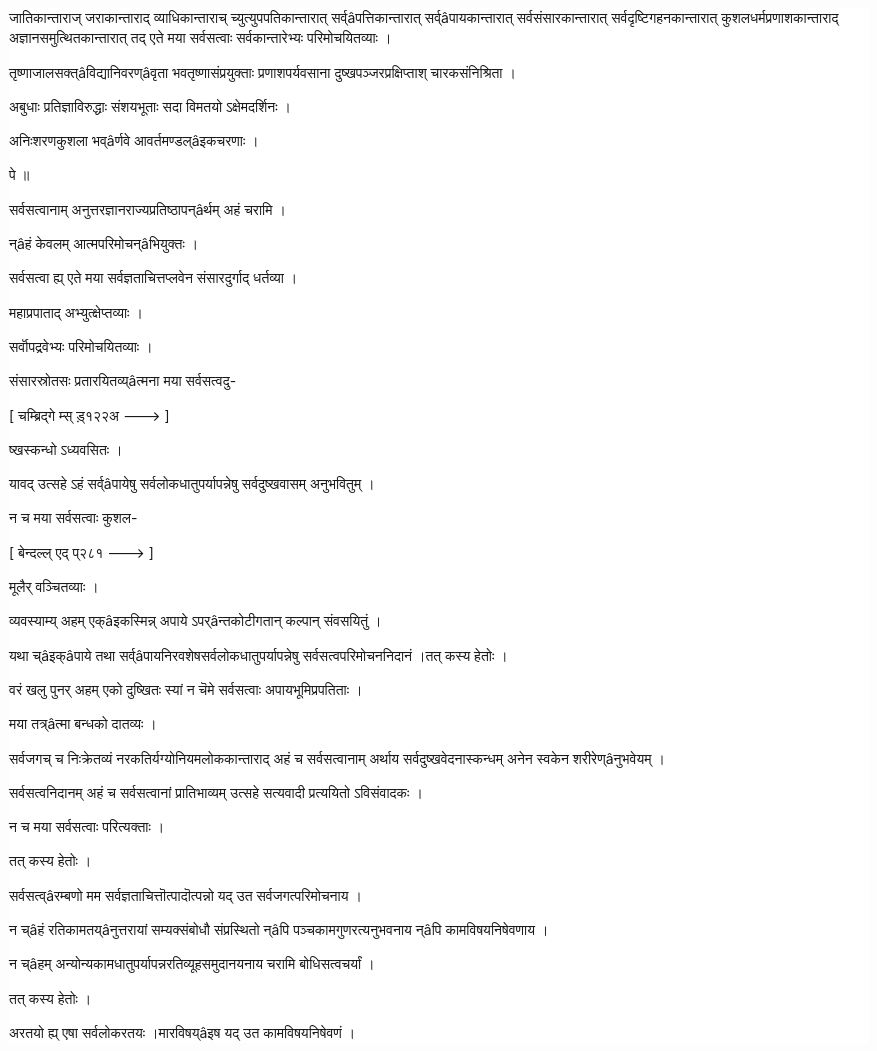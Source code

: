 जातिकान्ताराज् जराकान्ताराद् व्याधिकान्ताराच् च्युत्युपपतिकान्तारात् सर्व्âपत्तिकान्तारात् सर्व्âपायकान्तारात् सर्वसंसारकान्तारात् सर्वदृष्टिगहनकान्तारात् कुशलधर्मप्रणाशकान्ताराद् अज्ञानसमुत्थितकान्तारात् तद् एते मया सर्वसत्वाः सर्वकान्तारेभ्यः परिमोचयितव्याः ।  
  
तृष्णाजालसक्त्âविद्यानिवरण्âवृता भवतृष्णासंप्रयुक्ताः प्रणाशपर्यवसाना दुष्खपञ्जरप्रक्षिप्ताश् चारकसंनिश्रिता ।  
  
अबुधाः प्रतिज्ञाविरुद्धाः संशयभूताः सदा विमतयो ऽक्षेमदर्शिनः ।  
  
अनिःशरणकुशला भव्âर्णवे आवर्तमण्डल्âइकचरणाः ।  
  
पे ॥  
  
सर्वसत्वानाम् अनुत्तरज्ञानराज्यप्रतिष्ठापन्âर्थम् अहं चरामि ।  
  
न्âहं केवलम् आत्मपरिमोचन्âभियुक्तः ।  
  
सर्वसत्वा ह्य् एते मया सर्वज्ञताचित्तप्लवेन संसारदुर्गाद् धर्तव्या ।  
  
महाप्रपाताद् अभ्युत्क्षेप्तव्याः ।  
  
सर्वॊपद्रवेभ्यः परिमोचयितव्याः ।  
  
संसारस्रोतसः प्रतारयितव्य्âत्मना मया सर्वसत्वदु-  
  
[ चम्ब्रिद्गे म्स् ड़्१२२अ ---> ]  
  
ष्खस्कन्धो ऽध्यवसितः ।  
  
यावद् उत्सहे ऽहं सर्व्âपायेषु सर्वलोकधातुपर्यापन्नेषु सर्वदुष्खवासम् अनुभवितुम् ।  
  
न च मया सर्वसत्वाः कुशल-  
  
[ बेन्दल्ल् एद् प्२८१ ---> ]  
  
मूलैर् वञ्चितव्याः ।  
  
व्यवस्याम्य् अहम् एक्âइकस्मिन्न् अपाये ऽपर्âन्तकोटीगतान् कल्पान् संवसयितुं ।  
  
यथा च्âइक्âपाये तथा सर्व्âपायनिरवशेषसर्वलोकधातुपर्यापन्नेषु सर्वसत्वपरिमोचननिदानं ।तत् कस्य हेतोः ।  
  
वरं खलु पुनर् अहम् एको दुष्खितः स्यां न चॆमे सर्वसत्वाः अपायभूमिप्रपतिताः ।  
  
मया तत्र्âत्मा बन्धको दातव्यः ।  
  
सर्वजगच् च निःक्रेतव्यं नरकतिर्यग्योनियमलोककान्ताराद् अहं च सर्वसत्वानाम् अर्थाय सर्वदुष्खवेदनास्कन्धम् अनेन स्वकेन शरीरेण्âनुभवेयम् ।  
  
सर्वसत्वनिदानम् अहं च सर्वसत्वानां प्रातिभाव्यम् उत्सहे सत्यवादी प्रत्ययितो ऽविसंवादकः ।  
  
न च मया सर्वसत्वाः परित्यक्ताः ।  
  
तत् कस्य हेतोः ।  
  
सर्वसत्व्âरम्बणो मम सर्वज्ञताचित्तॊत्पादॊत्पन्नो यद् उत सर्वजगत्परिमोचनाय ।  
  
न च्âहं रतिकामतय्âनुत्तरायां सम्यक्संबोधौ संप्रस्थितो न्âपि पञ्चकामगुणरत्यनुभवनाय न्âपि कामविषयनिषेवणाय ।  
  
न च्âहम् अन्योन्यकामधातुपर्यापन्नरतिव्यूहसमुदानयनाय चरामि बोधिसत्वचर्यां ।  
  
तत् कस्य हेतोः ।  
  
अरतयो ह्य् एषा सर्वलोकरतयः ।मारविषय्âइष यद् उत कामविषयनिषेवणं ।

▸ Your instructions
What you return must match the lines from the top of the data through the line with "दुष्खपञ्जरप्रक्षिप्ताश् चारकसंनिश्रिता ।" exactly, with the pictures removed.

▸ Response to this exercise
Source code

: जातिकान्ताराज् जराकान्ताराद् व्याधिकान्ताराच् च्युत्युपपतिकान्तारात् सर्व्âपत्तिकान्तारात् सर्व्âपायकान्तारात् सर्वसंसारकान्तारात् सर्वदृष्टिगहनकान्तारात् कुशलधर्मप्रणाशकान्ताराद् अज्ञानसमुत्थितकान्तारात् तद् एते मया सर्वसत्वाः सर्वकान्तारेभ्यः परिमोचयितव्याः ।  
  
तृष्णाजालसक्त्âविद्यानिवरण्âवृता भवतृष्णासंप्रयुक्ताः प्रणाशपर्यवसाना दुष्खपञ्जरप्रक्षिप्ताश् चारकसंनिश्रिता ।  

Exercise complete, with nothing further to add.